Lewis, in his “argument from desire” for the existence of God, claims that our sense of holiness and the desire for joy itself exposes the reality of the supernatural – of a higher spiritual level to which his early experiences had been pointing him. As Louis Markos points out in his book, Lewis Agonistes, the fact that “he [Lewis] continually desired something that the natural world could not supply suggested that another, supernatural one existed that was the origin of his desire.”

I think Tim might tell you that that desire – that longing for the joy that is rooted in his God and that he shares with his wife and kids – was the source for the attitude that got Tim on the bike. It is not completely explainable otherwise. The joy of worshipping his Creator, the joy he experiences with his family, and that he embraces for life itself – each of these have given Tim a peace that passes all understanding.

Please pray for Tim. He still has a long row to hoe; but he also has attitude, and joy, and hope, and the power of love on his side. Those are what got him on the bike and, knowing Tim, he won’t be getting off.

Wednesday, July 12, 2006

We don't have souls?

This week I heard someone say that we humans don’t have souls. It’s the kind of statement that shocks you into paying attention to what this guy is getting at. It sounds weird – maybe even heretical – until you think about it and realize that he’s right.

We don’t have souls. We are souls.

We have bodies. To say that one has a soul infers that it is something you can discard. But you can’t get rid of your soul. You can’t leave it at the office and go back to pick it up later. If you go to sleep, or are knocked unconscious, your physical body is not able to respond to the physical world around you … but you continue to be you. When you wake up, you are still the same person you were before you went to sleep.

Your soul is what makes you who you are. It is what defines your personhood. It is what continues to make you, you – even as all the cells of your body die and are replaced every 7 years. Naturalistic scientists and philosophers have to explain how this can be. If your mind is just the physical gray matter that sits between your ears, and the cells that make up that gray matter (as well as the rest of your physical body) are constantly in flux, how is it that you continue to be the same person you were last week, last year, when you were a little kid, or when you were in the womb. Your soul is what makes you eternal.

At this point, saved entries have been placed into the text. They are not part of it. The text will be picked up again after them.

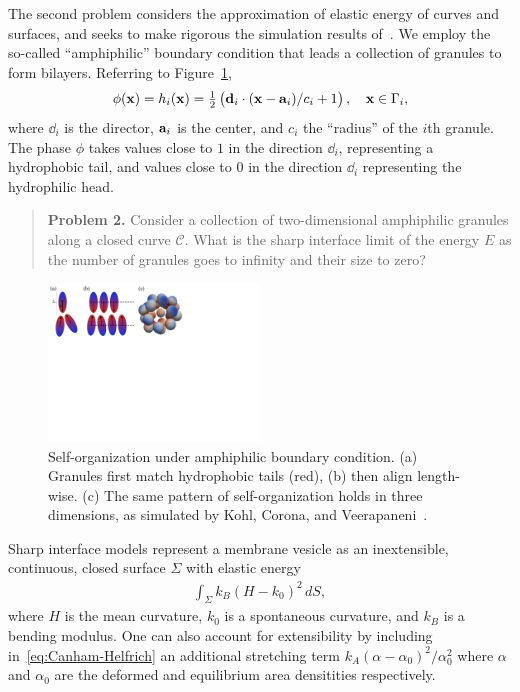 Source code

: The second problem considers the approximation of elastic energy of
curves and surfaces, and seeks to make rigorous the simulation results
of~\cite{FuQuRyYo22, Fu2018_SIAM}. We employ the so-called
``amphiphilic'' boundary condition that leads a collection of
granules to form bilayers. Referring to
Figure~\ref{fig:amphiphilic_assembly}, 
\begin{align}
\label{eq:amphiphilic_BC}
  \phi(\xx) = h_i(\xx) = \tfrac{1}{2}\left(\dd_i \cdot 
    (\xx - \aa_i)/c_i + 1\right), \quad \xx \in \Gamma_i,
\end{align}
where $\dd_i$ is the director, $\aa_i$ is the center, and $c_i$ the
``radius'' of the $i$th granule. The phase $\phi$ takes values close to
$1$ in the direction $\dd_i$, representing a hydrophobic tail, and
values close to $0$ in the direction $\dd_i$ representing the
hydrophilic head.

\begin{quotation}
  \noindent
  \textbf{Problem 2.}
  Consider a collection of two-dimensional amphiphilic granules along a
  closed curve $\mathcal{C}$. What is the sharp interface limit of the
  energy $E$ as the number of granules goes to infinity and their size
  to zero?
\end{quotation}

\begin{figure}
  \vspace{-8pt}
  \centerline{\includegraphics[width=0.5\textwidth]{figures/SA1Figures/AmphiphilicAssembly.pdf}}
  \vspace{-8pt}
  \caption{\label{fig:amphiphilic_assembly} \footnotesize
  Self-organization under amphiphilic boundary condition. (a) Granules
  first match hydrophobic tails (red), (b) then align length-wise. (c)
  The same pattern of self-organization holds in three dimensions, as
  simulated by Kohl, Corona, and
  Veerapaneni~\cite{koh-cor-che-vee2021}.}
\end{figure}

Sharp interface models represent a membrane vesicle as an
inextensible, continuous, closed surface $\Sigma$ with elastic energy
\begin{align}
  \label{eq:Canham-Helfrich}
  \int_{\Sigma} k_B(H - k_0)^2\, dS,
\end{align}
where $H$ is the mean curvature, $k_0$ is a spontaneous curvature, and
$k_B$ is a bending modulus. One can also account for extensibility by
including in~\eqref{eq:Canham-Helfrich} an additional stretching term
$k_A(\alpha - \alpha_0)^2/\alpha_0^2$ where $\alpha$ and $\alpha_0$ are
the deformed and equilibrium area densitities respectively.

This is not to say that the Christian view of the body demeans its importance. To the contrary, the body is the means by which we interact with God’s creation. In that way it is the physical expression of our character and therefore a reflection of our faith. It is the way the world knows whether, and what, we believe. It cannot subsist without the soul – it separates from the soul at our physical death – but somehow, in a way we cannot fully comprehend, orthodoxy tells us that it will be resurrected in some sort of glorified state in the new creation. The body is an incarnation, inextricably linked to the soul to form a human person made in the image of God.

We get ourselves in trouble when we exalt either aspect of our personhood to the detriment of the other. The Gnostics and Greek dualists of old, and their modern, New Age descendants, deny the importance of the body. The naturalists deny the existence of the soul. Both diminish a complete view of our humanity.

The notion of authenticity of the soul is not just some fascinating concept to wrestle with. It is a claim of metaphysical reality. As such, it is a challenge to the naturalistic worldview that dominates the power structure of our culture. If the physical world is the only thing that is real, we have no basis for grounding our morality or ethics, and no hope for the future.

I don’t think we can live in the real world accepting that assumption to be true. It goes against what we intuitively know about how the world works. It goes against what we know in our soul to be true.